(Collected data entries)
>>>

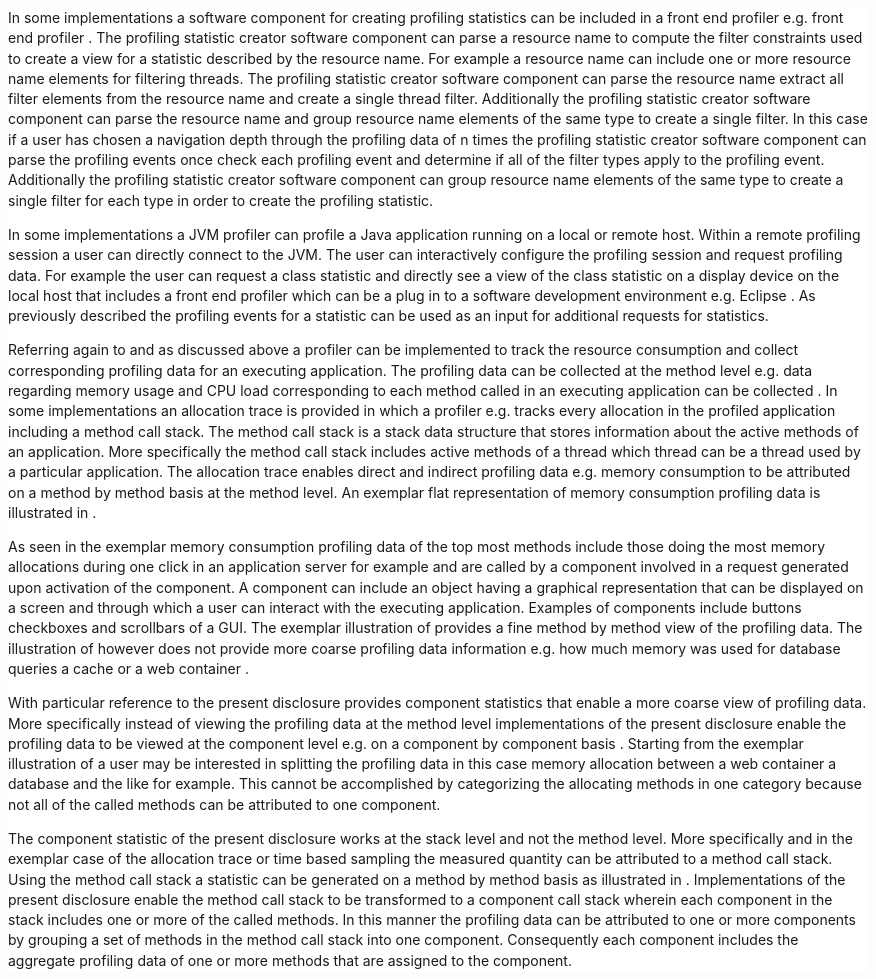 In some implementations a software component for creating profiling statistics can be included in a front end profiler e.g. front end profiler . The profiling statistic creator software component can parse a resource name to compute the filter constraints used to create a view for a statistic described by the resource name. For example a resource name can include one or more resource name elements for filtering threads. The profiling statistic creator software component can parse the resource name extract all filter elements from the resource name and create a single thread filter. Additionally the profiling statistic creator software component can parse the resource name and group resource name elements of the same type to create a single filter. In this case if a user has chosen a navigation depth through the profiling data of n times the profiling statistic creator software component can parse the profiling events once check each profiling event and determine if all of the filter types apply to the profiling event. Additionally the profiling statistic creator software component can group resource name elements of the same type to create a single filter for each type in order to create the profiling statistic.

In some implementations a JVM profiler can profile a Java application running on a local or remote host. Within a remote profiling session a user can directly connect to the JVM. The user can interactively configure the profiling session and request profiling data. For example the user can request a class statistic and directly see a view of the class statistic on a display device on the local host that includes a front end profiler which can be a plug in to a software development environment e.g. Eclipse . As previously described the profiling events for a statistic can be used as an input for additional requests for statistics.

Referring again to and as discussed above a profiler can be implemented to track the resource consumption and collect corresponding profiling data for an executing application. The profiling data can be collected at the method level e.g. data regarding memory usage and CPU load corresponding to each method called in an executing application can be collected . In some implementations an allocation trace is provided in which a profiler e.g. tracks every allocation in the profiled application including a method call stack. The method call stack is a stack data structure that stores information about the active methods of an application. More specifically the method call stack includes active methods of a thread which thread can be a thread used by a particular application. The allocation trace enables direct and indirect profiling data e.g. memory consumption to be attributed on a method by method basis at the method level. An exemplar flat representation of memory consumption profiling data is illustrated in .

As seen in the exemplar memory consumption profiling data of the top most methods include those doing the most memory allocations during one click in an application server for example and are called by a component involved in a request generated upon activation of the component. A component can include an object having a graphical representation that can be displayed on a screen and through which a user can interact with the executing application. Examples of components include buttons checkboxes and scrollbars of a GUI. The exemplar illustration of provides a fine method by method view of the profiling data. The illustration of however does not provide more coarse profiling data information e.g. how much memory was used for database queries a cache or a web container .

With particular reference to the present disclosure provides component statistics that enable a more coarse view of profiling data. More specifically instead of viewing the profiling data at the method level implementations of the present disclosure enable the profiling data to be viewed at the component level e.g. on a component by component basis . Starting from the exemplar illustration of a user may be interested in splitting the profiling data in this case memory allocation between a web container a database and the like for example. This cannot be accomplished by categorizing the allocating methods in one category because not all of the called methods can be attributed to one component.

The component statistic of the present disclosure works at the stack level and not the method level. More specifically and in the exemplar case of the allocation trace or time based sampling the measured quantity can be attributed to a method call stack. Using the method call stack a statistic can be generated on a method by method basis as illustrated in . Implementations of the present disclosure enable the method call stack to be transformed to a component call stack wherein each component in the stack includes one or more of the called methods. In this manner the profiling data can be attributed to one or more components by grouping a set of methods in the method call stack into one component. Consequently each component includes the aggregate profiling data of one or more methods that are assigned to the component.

<<<
>>>

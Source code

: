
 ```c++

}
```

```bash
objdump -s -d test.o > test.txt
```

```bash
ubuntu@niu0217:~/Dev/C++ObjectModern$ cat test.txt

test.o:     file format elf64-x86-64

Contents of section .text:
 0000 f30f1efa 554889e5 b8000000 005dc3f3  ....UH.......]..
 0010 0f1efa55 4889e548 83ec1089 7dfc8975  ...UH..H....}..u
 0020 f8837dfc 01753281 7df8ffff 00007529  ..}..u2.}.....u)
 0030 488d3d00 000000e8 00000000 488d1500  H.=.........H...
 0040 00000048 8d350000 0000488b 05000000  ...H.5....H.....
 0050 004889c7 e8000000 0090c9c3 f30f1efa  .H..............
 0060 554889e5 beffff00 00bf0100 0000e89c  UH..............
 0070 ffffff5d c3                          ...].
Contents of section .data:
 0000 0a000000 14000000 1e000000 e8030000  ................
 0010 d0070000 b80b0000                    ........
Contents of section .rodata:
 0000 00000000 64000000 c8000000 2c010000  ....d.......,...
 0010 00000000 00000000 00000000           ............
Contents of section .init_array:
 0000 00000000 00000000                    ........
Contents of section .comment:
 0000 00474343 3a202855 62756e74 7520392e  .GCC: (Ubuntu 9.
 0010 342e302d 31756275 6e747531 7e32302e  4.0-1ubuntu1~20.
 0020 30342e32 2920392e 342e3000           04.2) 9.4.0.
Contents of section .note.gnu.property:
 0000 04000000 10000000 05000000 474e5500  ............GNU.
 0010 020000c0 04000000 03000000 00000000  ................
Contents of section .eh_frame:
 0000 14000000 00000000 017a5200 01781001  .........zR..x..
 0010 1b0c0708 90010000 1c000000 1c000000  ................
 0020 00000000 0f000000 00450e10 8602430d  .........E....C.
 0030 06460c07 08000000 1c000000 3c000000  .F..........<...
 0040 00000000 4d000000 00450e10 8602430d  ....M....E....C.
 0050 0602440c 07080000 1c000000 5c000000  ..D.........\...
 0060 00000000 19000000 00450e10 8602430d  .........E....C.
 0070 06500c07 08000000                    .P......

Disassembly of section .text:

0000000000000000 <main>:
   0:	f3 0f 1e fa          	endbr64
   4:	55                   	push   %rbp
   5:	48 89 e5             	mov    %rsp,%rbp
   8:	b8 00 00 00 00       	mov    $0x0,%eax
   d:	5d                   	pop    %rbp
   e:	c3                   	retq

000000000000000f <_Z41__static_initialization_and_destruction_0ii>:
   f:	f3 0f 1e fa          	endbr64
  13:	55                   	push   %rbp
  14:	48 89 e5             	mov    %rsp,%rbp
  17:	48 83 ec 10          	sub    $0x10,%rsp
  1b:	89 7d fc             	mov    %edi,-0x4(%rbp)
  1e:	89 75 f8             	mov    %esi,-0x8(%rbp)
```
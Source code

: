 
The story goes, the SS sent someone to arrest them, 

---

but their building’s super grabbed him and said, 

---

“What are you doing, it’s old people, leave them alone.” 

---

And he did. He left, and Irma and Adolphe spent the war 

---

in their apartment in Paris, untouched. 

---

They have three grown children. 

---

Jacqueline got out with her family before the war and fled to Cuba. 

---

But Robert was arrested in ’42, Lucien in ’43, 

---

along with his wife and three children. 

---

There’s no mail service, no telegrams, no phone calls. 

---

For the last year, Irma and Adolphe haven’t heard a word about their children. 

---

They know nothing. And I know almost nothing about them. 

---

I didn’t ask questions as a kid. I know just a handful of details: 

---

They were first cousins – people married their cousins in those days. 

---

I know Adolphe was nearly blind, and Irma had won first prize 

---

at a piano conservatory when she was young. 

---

<<<

For each line above that carries the word "those", copy it out.

As seen in the exemplar memory consumption profiling data of the top most methods include those doing the most memory allocations during one click in an application server for example and are called by a component involved in a request generated upon activation of the component. A component can include an object having a graphical representation that can be displayed on a screen and through which a user can interact with the executing application. Examples of components include buttons checkboxes and scrollbars of a GUI. The exemplar illustration of provides a fine method by method view of the profiling data. The illustration of however does not provide more coarse profiling data information e.g. how much memory was used for database queries a cache or a web container .
They were first cousins – people married their cousins in those days. 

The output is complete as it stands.